Last year, I taught at a low-income, high-risk high school in Odessa. Students who thrive on provocative assignments and critical thought were not nurtured. Still, I had students who enjoyed reading demanding texts and wrestling with intractable ethical dilemmas. We read Thoreau, Later, I asked, “Is it better to follow trends set by the majority or to learn how to reason for one’s self?”
One student, whom I will call Joy, loved the epiphany she experienced while writing her answer: She realized that while students were constantly practicing a kind of mundane, pro forma disobedience, almost none of them stopped and thought about whether obedience or disobedience was ethical.
For Joy, this was a breakthrough. She told me she had never really been asked to think deeply about why people act the way they do or choose what they do; she told me that this assignment made her consider critically assumptions she had held casually, thoughtlessly, for years.
Joy’s intellectual landscape changed. The change was not — could not have been — limited to our subject (English). Rather, she was becoming the kind of person who loved ideas not as a means to some other end but as an end in themselves. She began to ask the kinds of questions no one has easy answers for: Why haven’t majorities throughout history felt the moral imperative to end heinous practices, like slavery, or religious bigotry, or extermination of those who are different?
Joy is a gifted creative writer and filmmaker. Now, her new ways of thinking critically, of reasoning across disciplines, inform poetry and films in which, as her insight grows, one can see the birth of the kind of artist and thinker whose questions will make us better as a culture for having to answer them.
Joy’s dream was to study film and creative writing at USC. This is an astonishing goal for a lower-income student who comes from the kind of region, the kind of school that considers the ultimate pedagogical outcome to be earning an associate degree at a community college. But I have told Joy, many times, that hers is the kind of dream that ought to come true in this country.
Joy’s grades place her at the top of her class. With no help from the school, Joy got ACT scores that, combined with scintillating recommendations and an exciting portfolio, made her an ideal applicant for USC.

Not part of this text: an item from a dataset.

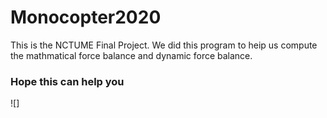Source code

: # Monocopter2020
This is the NCTUME Final Project. We did this program to heip us compute the mathmatical force balance and dynamic force balance.
### Hope this can help you
![]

But it turns out that Joy’s place was being held for another student, a young woman who did not need to bother with tests or essays or ethics, who had only to pose caparisoned as a rower to achieve her dream of … well, not really studying or thinking. She’d have to talk to the dean or someone about that, because her YouTube show about being a YouTube star might take her out of school for weeks at a time. School didn’t matter much, in fact. But parties and games might be fun.
That we live in a culture in which Olivia Jade, daughter of actress Lori Loughlin, triumphs over the Joys of the world really should bother us. Olivia Jade has nothing but contempt for those who stop and think. Has no time for ethical dilemmas or complex critical thought. Has no clue who Thoreau was (or what he would say about entitlement in our culture). She’s been far too busy wasting an opportunity her “people” stole from Joy.
David Newman is an English instructor at Del Mar College in Corpus Christi.